FIG. 2 is a diagram illustrating an internal configuration of the recording apparatus 1. The recording apparatus 1 includes a recording head 4 that discharges liquid ink. The recording head 4 performs recording by discharging inks supplied from ink-accommodating containers 5 (Y: yellow, M: magenta, C: cyan, and Bk: black) to a sheet. The recording head 4 has a discharge surface where a plurality of nozzles for discharging ink is formed. Each nozzle includes an electrothermal transducer element (heater), and can discharge ink by heating when energized. The nozzles may include piezo elements instead.

The recording head 4 is mounted on a carriage 6 and reciprocated in the X direction by a driving unit. The driving unit includes a driving pulley and a driven pulley 7b located at a distance in the X direction, an endless belt 7c wound around the pulleys, and a carriage motor 7a (FIG. 5) that is a driving unit for rotating the driving pulley. The carriage 6 is coupled to the endless belt 7c. Moving the endless belt 7c by the carriage motor 7a can reciprocate the carriage 6 in the X direction. An image is recorded on the sheet by a discharge operation to discharge the inks from the recording head 4 to the sheet while the carriage 6 is moving. The recording apparatus 1 is a serial inkjet recording apparatus where the recording head 4 is mounted on the reciprocating carriage 6. Note that the present exemplary embodiment can also be applied to an inkjet recording apparatus including a full-line recording head where a plurality of nozzles for discharging ink is provided throughout the area corresponding to a full sheet width.
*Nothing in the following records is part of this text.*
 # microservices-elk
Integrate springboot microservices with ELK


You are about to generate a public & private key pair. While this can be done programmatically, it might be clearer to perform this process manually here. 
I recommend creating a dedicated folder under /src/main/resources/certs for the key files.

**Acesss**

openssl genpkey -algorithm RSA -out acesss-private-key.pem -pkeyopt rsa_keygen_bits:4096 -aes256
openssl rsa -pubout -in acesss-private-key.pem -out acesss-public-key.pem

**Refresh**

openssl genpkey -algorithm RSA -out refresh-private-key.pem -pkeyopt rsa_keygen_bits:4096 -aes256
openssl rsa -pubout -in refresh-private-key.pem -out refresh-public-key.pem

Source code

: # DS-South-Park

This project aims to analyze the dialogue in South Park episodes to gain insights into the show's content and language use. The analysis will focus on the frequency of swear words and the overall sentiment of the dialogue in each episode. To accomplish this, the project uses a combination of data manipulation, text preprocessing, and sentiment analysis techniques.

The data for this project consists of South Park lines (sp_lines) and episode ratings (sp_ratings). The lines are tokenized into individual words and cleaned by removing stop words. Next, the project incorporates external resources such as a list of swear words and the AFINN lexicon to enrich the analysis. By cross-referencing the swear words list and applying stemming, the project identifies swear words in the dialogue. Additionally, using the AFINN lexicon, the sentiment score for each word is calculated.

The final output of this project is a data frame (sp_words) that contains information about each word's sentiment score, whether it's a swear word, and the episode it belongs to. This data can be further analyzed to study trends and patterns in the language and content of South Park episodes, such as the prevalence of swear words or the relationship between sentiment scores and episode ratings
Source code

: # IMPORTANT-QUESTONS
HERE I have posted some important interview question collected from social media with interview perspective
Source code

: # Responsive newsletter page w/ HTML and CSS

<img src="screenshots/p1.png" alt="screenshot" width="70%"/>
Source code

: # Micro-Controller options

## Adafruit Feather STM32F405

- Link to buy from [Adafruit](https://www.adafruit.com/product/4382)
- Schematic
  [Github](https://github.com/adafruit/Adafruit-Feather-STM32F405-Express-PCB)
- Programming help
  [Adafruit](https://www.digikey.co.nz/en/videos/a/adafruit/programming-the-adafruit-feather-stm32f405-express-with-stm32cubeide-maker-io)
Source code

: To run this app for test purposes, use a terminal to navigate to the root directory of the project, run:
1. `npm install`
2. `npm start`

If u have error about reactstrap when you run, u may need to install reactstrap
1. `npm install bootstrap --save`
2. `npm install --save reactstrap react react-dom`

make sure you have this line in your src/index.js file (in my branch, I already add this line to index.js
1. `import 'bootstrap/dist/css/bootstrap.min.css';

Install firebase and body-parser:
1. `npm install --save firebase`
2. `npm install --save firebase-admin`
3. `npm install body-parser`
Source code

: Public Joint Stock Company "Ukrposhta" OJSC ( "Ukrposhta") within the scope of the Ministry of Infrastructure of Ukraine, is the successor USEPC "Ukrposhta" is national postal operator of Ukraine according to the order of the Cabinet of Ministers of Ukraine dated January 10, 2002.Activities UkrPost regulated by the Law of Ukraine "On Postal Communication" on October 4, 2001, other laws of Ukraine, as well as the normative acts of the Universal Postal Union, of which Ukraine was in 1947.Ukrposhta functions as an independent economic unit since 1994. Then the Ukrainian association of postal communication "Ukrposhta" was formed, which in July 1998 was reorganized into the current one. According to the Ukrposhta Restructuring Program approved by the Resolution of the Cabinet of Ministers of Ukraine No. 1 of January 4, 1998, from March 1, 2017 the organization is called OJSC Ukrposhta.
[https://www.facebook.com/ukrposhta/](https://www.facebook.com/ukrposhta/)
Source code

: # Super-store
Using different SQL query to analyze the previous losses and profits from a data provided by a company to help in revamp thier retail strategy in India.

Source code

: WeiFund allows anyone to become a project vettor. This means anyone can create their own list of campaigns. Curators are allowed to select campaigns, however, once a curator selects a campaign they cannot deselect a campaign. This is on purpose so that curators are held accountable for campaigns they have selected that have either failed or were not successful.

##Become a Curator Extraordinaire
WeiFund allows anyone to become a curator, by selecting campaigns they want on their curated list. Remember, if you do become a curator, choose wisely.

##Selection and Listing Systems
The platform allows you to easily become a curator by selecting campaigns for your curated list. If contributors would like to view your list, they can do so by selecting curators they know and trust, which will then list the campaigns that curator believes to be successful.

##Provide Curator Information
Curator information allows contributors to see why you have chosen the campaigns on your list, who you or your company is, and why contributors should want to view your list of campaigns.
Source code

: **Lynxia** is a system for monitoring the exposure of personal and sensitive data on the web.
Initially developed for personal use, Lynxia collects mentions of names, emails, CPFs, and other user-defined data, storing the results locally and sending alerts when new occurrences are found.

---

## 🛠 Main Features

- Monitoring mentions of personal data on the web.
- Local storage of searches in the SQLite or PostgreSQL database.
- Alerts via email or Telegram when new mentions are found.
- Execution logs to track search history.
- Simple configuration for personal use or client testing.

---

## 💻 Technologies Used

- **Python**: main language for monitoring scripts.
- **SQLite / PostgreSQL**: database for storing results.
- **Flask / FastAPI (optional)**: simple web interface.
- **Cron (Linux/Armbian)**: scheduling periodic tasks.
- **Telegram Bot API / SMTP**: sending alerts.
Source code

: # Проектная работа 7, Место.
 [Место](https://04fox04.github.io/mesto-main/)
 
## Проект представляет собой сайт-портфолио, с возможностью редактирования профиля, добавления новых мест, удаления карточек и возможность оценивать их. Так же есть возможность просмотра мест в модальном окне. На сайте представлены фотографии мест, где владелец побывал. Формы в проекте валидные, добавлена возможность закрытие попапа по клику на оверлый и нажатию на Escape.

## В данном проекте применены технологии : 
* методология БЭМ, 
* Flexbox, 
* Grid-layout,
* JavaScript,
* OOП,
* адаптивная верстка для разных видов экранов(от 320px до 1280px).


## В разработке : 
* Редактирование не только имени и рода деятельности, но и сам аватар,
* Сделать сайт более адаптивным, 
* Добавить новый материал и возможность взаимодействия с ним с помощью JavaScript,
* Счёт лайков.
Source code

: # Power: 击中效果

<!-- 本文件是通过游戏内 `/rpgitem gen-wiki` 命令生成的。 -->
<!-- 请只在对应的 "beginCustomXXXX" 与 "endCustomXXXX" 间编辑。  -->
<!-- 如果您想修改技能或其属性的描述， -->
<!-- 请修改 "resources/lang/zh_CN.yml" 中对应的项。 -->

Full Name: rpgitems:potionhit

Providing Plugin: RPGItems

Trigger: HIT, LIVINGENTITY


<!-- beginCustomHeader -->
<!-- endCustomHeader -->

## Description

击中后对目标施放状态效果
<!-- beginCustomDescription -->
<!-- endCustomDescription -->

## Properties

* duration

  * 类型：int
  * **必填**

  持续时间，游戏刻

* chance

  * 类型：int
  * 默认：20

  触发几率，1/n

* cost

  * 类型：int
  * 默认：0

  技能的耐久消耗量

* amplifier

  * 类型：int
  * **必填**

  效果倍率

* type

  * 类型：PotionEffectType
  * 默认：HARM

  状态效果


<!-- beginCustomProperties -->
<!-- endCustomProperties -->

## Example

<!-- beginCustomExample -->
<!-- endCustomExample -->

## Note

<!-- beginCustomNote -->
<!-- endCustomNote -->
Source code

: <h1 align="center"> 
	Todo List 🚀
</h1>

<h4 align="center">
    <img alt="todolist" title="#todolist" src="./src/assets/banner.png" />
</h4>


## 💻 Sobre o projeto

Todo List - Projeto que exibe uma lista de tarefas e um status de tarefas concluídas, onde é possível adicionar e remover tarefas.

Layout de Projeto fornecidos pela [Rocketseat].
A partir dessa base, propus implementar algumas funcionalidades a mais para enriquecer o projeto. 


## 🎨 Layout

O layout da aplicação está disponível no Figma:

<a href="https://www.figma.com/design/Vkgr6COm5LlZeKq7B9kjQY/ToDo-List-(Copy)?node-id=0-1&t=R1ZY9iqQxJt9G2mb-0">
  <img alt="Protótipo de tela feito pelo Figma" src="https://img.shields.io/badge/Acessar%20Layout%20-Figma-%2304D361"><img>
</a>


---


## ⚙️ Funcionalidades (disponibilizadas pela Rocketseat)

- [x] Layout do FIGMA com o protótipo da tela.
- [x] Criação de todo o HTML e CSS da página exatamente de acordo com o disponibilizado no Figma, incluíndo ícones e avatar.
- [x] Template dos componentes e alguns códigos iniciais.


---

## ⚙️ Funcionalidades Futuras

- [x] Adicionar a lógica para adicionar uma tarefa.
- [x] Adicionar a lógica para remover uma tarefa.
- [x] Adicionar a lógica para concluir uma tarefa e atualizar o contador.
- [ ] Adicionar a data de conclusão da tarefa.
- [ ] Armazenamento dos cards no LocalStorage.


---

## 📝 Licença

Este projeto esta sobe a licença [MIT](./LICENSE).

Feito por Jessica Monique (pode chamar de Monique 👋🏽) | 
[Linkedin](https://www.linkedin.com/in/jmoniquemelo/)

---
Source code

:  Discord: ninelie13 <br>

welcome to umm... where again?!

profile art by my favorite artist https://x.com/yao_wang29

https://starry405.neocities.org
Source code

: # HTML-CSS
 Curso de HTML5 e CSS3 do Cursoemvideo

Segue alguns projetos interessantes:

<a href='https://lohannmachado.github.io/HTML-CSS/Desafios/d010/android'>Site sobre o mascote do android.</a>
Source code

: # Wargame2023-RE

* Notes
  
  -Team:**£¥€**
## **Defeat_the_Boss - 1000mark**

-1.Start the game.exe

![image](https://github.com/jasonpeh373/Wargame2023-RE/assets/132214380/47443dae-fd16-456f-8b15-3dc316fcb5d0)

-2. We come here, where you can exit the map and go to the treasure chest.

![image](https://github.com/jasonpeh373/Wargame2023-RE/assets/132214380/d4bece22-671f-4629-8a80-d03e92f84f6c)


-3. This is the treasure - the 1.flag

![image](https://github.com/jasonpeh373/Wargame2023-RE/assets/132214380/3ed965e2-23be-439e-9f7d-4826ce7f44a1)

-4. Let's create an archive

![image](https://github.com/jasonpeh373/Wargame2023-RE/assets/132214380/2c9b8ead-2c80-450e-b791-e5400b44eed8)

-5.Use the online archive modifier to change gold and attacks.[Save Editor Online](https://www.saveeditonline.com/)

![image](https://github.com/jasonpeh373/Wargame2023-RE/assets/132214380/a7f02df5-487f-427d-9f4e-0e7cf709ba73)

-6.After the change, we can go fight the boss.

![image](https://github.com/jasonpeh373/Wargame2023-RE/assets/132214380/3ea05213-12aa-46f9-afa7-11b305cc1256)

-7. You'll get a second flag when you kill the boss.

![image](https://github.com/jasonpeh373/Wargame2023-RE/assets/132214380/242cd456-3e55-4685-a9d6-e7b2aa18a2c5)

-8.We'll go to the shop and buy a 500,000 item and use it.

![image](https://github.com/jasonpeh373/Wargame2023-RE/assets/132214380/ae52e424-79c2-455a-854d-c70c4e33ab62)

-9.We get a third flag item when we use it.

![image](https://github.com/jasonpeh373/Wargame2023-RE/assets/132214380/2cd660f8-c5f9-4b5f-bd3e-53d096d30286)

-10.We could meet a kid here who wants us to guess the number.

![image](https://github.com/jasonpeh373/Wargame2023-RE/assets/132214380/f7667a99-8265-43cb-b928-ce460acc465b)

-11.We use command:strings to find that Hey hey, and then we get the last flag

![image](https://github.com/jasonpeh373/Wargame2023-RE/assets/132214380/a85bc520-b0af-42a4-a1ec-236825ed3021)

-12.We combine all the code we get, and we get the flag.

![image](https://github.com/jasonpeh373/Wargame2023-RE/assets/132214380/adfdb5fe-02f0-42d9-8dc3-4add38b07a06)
FIGS. 3A and 3B are diagrams illustrating a configuration of the containers 5 accommodating ink. FIG. 3A is a perspective view illustrating the containers 5 for the respective color inks and the recording head 4. Each container 5 is connected to the recording head 4 by a corresponding supply tube 14. FIG. 3B is a schematic diagram illustrating a structure of a container 5. The container 5 includes an accommodation portion 54 accommodating ink, a liquid-gas exchange portion 52, and a buffer chamber 53. The buffer chamber 53 can accommodate ink pushed out of the accommodation portion 54. An injection portion 51 for replenishing ink is located at the top of the container 5. The injection portion 51 is closed by a cap unit 120. When replenishing the ink, the user removes the cap unit 120 from the injection portion 51 and performs an ink replenishment operation. Cap units 120 are provided for the containers 5 of the respective colors.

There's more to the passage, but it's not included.